From 268a52ead7bbad21a22df11e9446971102193bcf Mon Sep 17 00:00:00 2001
From: svlandeg <sofie.vanlandeghem@gmail.com>
Date: Wed, 29 May 2019 16:07:53 +0200
Subject: [PATCH] experimenting with cosine sim for negative examples (not OK
 yet)

---
 .../pipeline/wiki_entity_linking/train_el.py  | 44 ++++++++++++++++---
 .../wiki_entity_linking/wiki_nel_pipeline.py  |  2 +-
 2 files changed, 38 insertions(+), 8 deletions(-)
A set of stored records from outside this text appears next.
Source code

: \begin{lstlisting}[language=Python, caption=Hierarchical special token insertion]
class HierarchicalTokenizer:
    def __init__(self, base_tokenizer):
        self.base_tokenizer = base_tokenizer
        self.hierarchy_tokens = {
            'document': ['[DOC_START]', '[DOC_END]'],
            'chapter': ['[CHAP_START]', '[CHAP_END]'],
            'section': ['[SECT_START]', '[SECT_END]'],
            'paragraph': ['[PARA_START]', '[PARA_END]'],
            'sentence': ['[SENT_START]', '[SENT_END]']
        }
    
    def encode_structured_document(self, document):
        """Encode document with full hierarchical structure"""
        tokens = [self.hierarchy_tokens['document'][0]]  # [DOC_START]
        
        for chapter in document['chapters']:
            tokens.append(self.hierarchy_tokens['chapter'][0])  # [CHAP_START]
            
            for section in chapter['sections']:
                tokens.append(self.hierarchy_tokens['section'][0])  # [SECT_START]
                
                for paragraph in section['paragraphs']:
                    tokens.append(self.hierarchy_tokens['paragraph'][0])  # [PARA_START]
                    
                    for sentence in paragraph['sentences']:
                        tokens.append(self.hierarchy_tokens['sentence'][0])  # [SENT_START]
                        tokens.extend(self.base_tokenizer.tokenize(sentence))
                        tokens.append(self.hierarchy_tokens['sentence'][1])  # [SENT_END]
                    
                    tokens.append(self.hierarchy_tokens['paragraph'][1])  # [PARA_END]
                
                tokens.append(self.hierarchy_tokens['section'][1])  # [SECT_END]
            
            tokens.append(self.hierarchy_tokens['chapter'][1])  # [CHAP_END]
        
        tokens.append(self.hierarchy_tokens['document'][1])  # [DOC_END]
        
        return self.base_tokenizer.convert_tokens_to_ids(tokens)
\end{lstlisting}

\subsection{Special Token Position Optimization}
diff --git a/examples/pipeline/wiki_entity_linking/train_el.py b/examples/pipeline/wiki_entity_linking/train_el.py
index ea42f9ab6..ba8a6a6c9 100644
--- a/examples/pipeline/wiki_entity_linking/train_el.py
+++ b/examples/pipeline/wiki_entity_linking/train_el.py
@@ -8,6 +8,7 @@ import numpy as np
 import random
 from random import shuffle
 from thinc.neural._classes.convolution import ExtractWindow
+from thinc.neural.util import get_array_module
 
 from examples.pipeline.wiki_entity_linking import run_el, training_set_creator, kb_creator
 
@@ -20,7 +21,7 @@ from thinc.t2t import ParametricAttention
 from thinc.misc import Residual
 from thinc.misc import LayerNorm as LN
 
-from spacy.cli.pretrain import get_cossim_loss
+# from spacy.cli.pretrain import get_cossim_loss
 from spacy.matcher import PhraseMatcher
 from spacy.tokens import Doc
 
@@ -307,27 +308,56 @@ class EL_Model:
         self.sgd_desc.learn_rate = self.LEARN_RATE
         self.sgd_desc.L2 = self.L2
 
-    @staticmethod
-    def get_loss(predictions, golds):
-        loss, gradients = get_cossim_loss(predictions, golds)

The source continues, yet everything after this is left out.